EXERCISE MATERIAL:
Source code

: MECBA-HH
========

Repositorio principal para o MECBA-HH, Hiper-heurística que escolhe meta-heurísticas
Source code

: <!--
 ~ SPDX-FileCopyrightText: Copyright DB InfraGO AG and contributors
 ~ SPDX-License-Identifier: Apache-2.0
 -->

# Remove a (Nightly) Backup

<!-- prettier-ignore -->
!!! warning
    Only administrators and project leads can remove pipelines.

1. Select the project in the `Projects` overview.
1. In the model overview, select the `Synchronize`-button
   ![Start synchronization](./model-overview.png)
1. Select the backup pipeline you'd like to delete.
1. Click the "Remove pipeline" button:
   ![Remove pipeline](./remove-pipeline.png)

TASK STATEMENT:
In the listing above, please copy exactly the lines from the first through the one that contains "1. Select the project", and no others.

ANSWER SECTION:
Source code

: MECBA-HH
========

Repositorio principal para o MECBA-HH, Hiper-heurística que escolhe meta-heurísticas
Source code

: <!--
 ~ SPDX-FileCopyrightText: Copyright DB InfraGO AG and contributors
 ~ SPDX-License-Identifier: Apache-2.0
 -->

# Remove a (Nightly) Backup

<!-- prettier-ignore -->
!!! warning
    Only administrators and project leads can remove pipelines.

1. Select the project in the `Projects` overview.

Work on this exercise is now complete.